The input section start
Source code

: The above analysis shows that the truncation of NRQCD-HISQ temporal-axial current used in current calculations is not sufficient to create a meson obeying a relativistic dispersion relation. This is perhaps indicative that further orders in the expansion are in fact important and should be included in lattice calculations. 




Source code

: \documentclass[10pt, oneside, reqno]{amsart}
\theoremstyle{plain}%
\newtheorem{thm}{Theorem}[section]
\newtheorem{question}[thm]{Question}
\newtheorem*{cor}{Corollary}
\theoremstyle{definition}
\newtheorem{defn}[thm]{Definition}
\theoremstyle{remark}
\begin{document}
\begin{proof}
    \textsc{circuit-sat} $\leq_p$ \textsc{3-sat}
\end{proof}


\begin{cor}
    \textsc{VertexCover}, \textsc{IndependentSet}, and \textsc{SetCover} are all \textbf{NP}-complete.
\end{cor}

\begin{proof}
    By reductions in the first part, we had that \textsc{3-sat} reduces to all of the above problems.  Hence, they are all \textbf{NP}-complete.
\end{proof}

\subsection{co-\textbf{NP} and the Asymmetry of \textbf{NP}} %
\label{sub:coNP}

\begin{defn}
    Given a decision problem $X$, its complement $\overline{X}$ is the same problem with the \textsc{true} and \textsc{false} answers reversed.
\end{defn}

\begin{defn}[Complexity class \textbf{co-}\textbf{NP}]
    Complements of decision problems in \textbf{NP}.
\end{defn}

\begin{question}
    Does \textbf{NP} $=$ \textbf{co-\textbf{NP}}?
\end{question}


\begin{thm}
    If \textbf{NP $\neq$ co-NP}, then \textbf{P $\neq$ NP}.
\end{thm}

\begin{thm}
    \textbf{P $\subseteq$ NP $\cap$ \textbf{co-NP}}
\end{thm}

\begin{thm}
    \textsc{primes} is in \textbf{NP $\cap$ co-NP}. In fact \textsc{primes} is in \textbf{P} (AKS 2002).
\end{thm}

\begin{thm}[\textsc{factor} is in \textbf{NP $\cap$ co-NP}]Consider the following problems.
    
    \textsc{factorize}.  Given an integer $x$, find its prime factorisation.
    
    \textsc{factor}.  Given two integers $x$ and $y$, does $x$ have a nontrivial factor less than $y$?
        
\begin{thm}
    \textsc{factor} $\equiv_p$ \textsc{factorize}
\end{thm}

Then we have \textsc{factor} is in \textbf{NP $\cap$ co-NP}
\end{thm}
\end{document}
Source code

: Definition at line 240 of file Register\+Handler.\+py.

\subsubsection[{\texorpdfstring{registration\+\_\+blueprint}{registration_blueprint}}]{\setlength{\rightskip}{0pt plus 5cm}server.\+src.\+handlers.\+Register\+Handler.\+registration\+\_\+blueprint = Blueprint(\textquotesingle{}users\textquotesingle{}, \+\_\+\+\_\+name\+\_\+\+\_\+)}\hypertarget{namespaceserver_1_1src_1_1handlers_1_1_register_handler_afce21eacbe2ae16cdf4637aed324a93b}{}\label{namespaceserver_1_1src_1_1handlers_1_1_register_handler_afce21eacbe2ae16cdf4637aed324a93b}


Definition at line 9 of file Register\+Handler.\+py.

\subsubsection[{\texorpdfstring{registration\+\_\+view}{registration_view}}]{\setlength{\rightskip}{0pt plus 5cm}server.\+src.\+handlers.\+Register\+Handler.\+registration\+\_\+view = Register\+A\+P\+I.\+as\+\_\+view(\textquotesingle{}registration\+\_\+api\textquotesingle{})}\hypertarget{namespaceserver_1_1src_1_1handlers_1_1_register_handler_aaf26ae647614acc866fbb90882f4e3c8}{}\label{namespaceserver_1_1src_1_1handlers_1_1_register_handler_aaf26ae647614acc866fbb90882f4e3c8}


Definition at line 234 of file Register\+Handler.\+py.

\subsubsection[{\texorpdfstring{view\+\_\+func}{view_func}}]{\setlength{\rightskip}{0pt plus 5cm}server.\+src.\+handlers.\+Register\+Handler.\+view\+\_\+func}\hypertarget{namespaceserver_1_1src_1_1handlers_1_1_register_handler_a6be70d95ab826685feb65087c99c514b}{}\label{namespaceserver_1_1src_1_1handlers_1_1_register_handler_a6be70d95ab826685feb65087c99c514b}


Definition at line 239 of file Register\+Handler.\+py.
The input section end
» **Exercise**
Output each line of the records above exactly.

» **Result**
Source code

: The above analysis shows that the truncation of NRQCD-HISQ temporal-axial current used in current calculations is not sufficient to create a meson obeying a relativistic dispersion relation. This is perhaps indicative that further orders in the expansion are in fact important and should be included in lattice calculations. 




Source code

: \documentclass[10pt, oneside, reqno]{amsart}
\theoremstyle{plain}%
\newtheorem{thm}{Theorem}[section]
\newtheorem{question}[thm]{Question}
\newtheorem*{cor}{Corollary}
\theoremstyle{definition}
\newtheorem{defn}[thm]{Definition}
\theoremstyle{remark}
\begin{document}
\begin{proof}
    \textsc{circuit-sat} $\leq_p$ \textsc{3-sat}
\end{proof}


\begin{cor}
    \textsc{VertexCover}, \textsc{IndependentSet}, and \textsc{SetCover} are all \textbf{NP}-complete.
\end{cor}

\begin{proof}
    By reductions in the first part, we had that \textsc{3-sat} reduces to all of the above problems.  Hence, they are all \textbf{NP}-complete.
\end{proof}

\subsection{co-\textbf{NP} and the Asymmetry of \textbf{NP}} %
\label{sub:coNP}

\begin{defn}
    Given a decision problem $X$, its complement $\overline{X}$ is the same problem with the \textsc{true} and \textsc{false} answers reversed.
\end{defn}

\begin{defn}[Complexity class \textbf{co-}\textbf{NP}]
    Complements of decision problems in \textbf{NP}.
\end{defn}

\begin{question}
    Does \textbf{NP} $=$ \textbf{co-\textbf{NP}}?
\end{question}


\begin{thm}
    If \textbf{NP $\neq$ co-NP}, then \textbf{P $\neq$ NP}.
\end{thm}

\begin{thm}
    \textbf{P $\subseteq$ NP $\cap$ \textbf{co-NP}}
\end{thm}

\begin{thm}
    \textsc{primes} is in \textbf{NP $\cap$ co-NP}. In fact \textsc{primes} is in \textbf{P} (AKS 2002).
\end{thm}

\begin{thm}[\textsc{factor} is in \textbf{NP $\cap$ co-NP}]Consider the following problems.
    
    \textsc{factorize}.  Given an integer $x$, find its prime factorisation.
    
    \textsc{factor}.  Given two integers $x$ and $y$, does $x$ have a nontrivial factor less than $y$?
        
\begin{thm}
    \textsc{factor} $\equiv_p$ \textsc{factorize}
\end{thm}

Then we have \textsc{factor} is in \textbf{NP $\cap$ co-NP}
\end{thm}
\end{document}
Source code

: Definition at line 240 of file Register\+Handler.\+py.

\subsubsection[{\texorpdfstring{registration\+\_\+blueprint}{registration_blueprint}}]{\setlength{\rightskip}{0pt plus 5cm}server.\+src.\+handlers.\+Register\+Handler.\+registration\+\_\+blueprint = Blueprint(\textquotesingle{}users\textquotesingle{}, \+\_\+\+\_\+name\+\_\+\+\_\+)}\hypertarget{namespaceserver_1_1src_1_1handlers_1_1_register_handler_afce21eacbe2ae16cdf4637aed324a93b}{}\label{namespaceserver_1_1src_1_1handlers_1_1_register_handler_afce21eacbe2ae16cdf4637aed324a93b}


Definition at line 9 of file Register\+Handler.\+py.

\subsubsection[{\texorpdfstring{registration\+\_\+view}{registration_view}}]{\setlength{\rightskip}{0pt plus 5cm}server.\+src.\+handlers.\+Register\+Handler.\+registration\+\_\+view = Register\+A\+P\+I.\+as\+\_\+view(\textquotesingle{}registration\+\_\+api\textquotesingle{})}\hypertarget{namespaceserver_1_1src_1_1handlers_1_1_register_handler_aaf26ae647614acc866fbb90882f4e3c8}{}\label{namespaceserver_1_1src_1_1handlers_1_1_register_handler_aaf26ae647614acc866fbb90882f4e3c8}


Definition at line 234 of file Register\+Handler.\+py.

\subsubsection[{\texorpdfstring{view\+\_\+func}{view_func}}]{\setlength{\rightskip}{0pt plus 5cm}server.\+src.\+handlers.\+Register\+Handler.\+view\+\_\+func}\hypertarget{namespaceserver_1_1src_1_1handlers_1_1_register_handler_a6be70d95ab826685feb65087c99c514b}{}\label{namespaceserver_1_1src_1_1handlers_1_1_register_handler_a6be70d95ab826685feb65087c99c514b}


Definition at line 239 of file Register\+Handler.\+py.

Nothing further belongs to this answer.